It might be a stretch to say that the Reuben Foster story begat the Kareem Hunt story. Then again, it might not.
The theory would be this: Perhaps the Foster story and its uproars in the Bay Area and the Beltway could have caused someone in Cleveland to remember the Hunt video, in which he is caught in a hotel hallway at The Metropolitan beating and kicking a woman who might have used the time-honored racial slur to one of Hunt’s friends. TMZ obtained said video plus police bodycam videos, which originally had been reported by Cleveland.com back in February, but the videos were released Friday.
Either way, the Kansas City Chiefs, for whom Hunt had been doing exemplary work as a running back, immediately sent him home from their facility and then released him the same way the 49ers released Reuben Foster five days earlier.
You might now forgive the NFL for the sigh of relief. Let the team that signs Hunt on Saturday afternoon take the grief.
The swift turn of events suggests the teams now have, if not a policy but a suggested line of attack in such situations -- do nothing until forced, and then deal with it so the league doesn’t have to. Only in the Foster case, the league has to because those nimrods in Washington couldn’t wait to sign him.
Hunt’s release still is just a release, so the league likely will press for him to stay out of the football universe. And just as likely, some other team will decide the league is talking out its ear, because Hunt can run just as well as he clocks people in hallways.
And the reaction to Hunt’s release will be the same as Foster’s. Some will see this is a daft football decision. Some will see it as a belated reaction to an outrage.
And then there’s the other reaction, which is this: “Everything’s good until TMZ gets hold of it.” Or as we like to call it, “The presumption of innocence until you show us the video.”
That was the case here: Cleveland.com had the original story, and TMZ had the 9-1-1 call in June. But the video was the thing that called the Chiefs to action, a proportionately sluggardly response to the number of Foster-related legal violations before the 49ers cut him for (weirdly) betraying the team’s trust.
And here is where the league and its constituent members keep getting it wrong.
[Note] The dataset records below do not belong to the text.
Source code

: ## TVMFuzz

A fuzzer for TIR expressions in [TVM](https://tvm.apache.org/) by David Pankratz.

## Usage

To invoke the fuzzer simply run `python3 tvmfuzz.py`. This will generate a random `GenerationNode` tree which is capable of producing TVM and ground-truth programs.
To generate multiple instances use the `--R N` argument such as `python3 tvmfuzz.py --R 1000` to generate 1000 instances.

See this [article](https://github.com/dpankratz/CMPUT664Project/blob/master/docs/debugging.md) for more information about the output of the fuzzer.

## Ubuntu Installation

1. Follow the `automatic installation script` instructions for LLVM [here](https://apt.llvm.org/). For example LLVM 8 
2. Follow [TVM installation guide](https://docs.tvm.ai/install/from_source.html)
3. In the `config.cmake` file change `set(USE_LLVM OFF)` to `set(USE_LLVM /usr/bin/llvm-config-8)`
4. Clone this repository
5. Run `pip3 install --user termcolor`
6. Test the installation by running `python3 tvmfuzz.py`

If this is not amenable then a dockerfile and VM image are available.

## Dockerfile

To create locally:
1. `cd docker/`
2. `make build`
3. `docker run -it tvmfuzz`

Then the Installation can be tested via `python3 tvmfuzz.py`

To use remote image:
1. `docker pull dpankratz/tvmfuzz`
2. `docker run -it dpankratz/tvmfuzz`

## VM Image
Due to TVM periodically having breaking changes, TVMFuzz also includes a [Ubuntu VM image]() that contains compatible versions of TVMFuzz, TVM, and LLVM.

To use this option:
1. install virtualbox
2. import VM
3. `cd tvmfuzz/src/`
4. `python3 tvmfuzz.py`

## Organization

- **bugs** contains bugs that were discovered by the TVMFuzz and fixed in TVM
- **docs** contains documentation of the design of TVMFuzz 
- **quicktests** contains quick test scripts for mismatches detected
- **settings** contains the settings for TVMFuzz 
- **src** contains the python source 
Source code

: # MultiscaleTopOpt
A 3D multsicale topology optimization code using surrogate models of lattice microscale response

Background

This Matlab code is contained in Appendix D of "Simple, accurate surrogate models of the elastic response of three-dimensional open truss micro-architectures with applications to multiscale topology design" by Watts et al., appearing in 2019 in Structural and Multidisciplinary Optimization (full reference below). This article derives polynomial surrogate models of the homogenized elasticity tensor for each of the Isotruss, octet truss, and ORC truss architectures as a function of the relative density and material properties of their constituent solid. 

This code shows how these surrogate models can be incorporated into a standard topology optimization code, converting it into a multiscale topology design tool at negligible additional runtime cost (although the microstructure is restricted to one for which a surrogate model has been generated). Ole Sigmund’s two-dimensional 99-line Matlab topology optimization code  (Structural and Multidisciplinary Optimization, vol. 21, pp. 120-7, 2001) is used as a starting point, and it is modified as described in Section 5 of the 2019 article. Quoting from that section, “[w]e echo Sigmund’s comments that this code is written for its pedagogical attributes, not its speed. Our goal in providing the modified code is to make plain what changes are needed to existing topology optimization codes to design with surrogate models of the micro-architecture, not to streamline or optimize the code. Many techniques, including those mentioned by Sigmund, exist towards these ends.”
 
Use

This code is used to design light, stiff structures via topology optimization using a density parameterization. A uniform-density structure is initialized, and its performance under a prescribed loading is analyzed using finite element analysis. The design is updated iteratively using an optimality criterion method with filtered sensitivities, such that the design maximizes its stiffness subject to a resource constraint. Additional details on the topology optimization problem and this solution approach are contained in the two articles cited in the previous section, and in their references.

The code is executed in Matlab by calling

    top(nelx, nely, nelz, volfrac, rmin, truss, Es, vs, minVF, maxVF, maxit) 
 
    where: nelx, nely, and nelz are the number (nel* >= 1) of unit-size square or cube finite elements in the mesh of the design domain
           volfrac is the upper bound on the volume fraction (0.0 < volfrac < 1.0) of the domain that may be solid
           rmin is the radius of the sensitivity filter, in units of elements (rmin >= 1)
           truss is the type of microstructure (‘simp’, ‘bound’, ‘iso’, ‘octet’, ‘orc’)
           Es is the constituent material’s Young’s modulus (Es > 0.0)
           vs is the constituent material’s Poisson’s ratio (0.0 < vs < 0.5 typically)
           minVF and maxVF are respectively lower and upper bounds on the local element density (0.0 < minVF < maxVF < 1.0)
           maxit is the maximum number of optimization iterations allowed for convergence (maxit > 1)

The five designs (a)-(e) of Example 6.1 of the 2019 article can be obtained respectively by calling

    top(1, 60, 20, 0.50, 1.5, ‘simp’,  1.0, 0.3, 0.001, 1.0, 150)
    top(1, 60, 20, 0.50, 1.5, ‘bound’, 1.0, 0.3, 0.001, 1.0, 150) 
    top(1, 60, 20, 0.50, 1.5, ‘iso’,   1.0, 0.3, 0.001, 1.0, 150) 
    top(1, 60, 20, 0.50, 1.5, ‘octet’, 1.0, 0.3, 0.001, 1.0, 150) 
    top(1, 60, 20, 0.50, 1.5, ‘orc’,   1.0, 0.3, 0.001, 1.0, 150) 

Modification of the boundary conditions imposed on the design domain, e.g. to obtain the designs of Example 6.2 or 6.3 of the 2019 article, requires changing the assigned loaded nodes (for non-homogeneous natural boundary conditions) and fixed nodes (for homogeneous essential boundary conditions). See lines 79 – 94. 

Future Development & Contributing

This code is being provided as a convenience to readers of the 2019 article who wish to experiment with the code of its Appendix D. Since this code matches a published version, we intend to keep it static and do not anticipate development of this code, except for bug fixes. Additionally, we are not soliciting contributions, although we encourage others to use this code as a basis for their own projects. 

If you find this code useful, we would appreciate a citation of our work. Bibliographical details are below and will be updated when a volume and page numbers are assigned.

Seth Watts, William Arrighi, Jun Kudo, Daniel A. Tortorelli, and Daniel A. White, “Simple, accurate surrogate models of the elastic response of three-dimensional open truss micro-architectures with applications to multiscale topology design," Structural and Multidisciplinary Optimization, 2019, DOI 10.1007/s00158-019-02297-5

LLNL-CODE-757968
Their unofficial official policy remains “We see nothing until you shove the evidence under our noses by showing it to the world,” which a great way to seem both callous and feckless at the same time.
Of course, it is difficult to know how they can get it right, barring a zero tolerance policy that might in fact make it worse on the women, whose welfare the league otherwise is not interested in protecting. It needs the player to do the work, and will protect said player (if he is important enough) until someone finally displays the public-relations problem the industry cannot evade.
And that is where we are in the Hunt case. He has not been charged, jailed or tried, but he's clearly involved, based on the video. Yet the Chiefs, who claimed not to know of the existence of the video until Friday, didn’t bother to worry about the incident until the lawyers had to be called.
Thus, the question is re-asked yet again: What ought the teams and the league to be doing? Should they be above and beyond the law, follow the process and wait for the evidence to kick down their doors? Suspend with pay? Suspend without pay? Fire without pay?
Or do they do the thing they really want to do -- tell the police there’s nothing to see, tell the media they never heard of such a thing, exonerate Hunt on the spot while dealing separately with the woman or women in question, and have Hunt ready for Sunday’s game in Oakland?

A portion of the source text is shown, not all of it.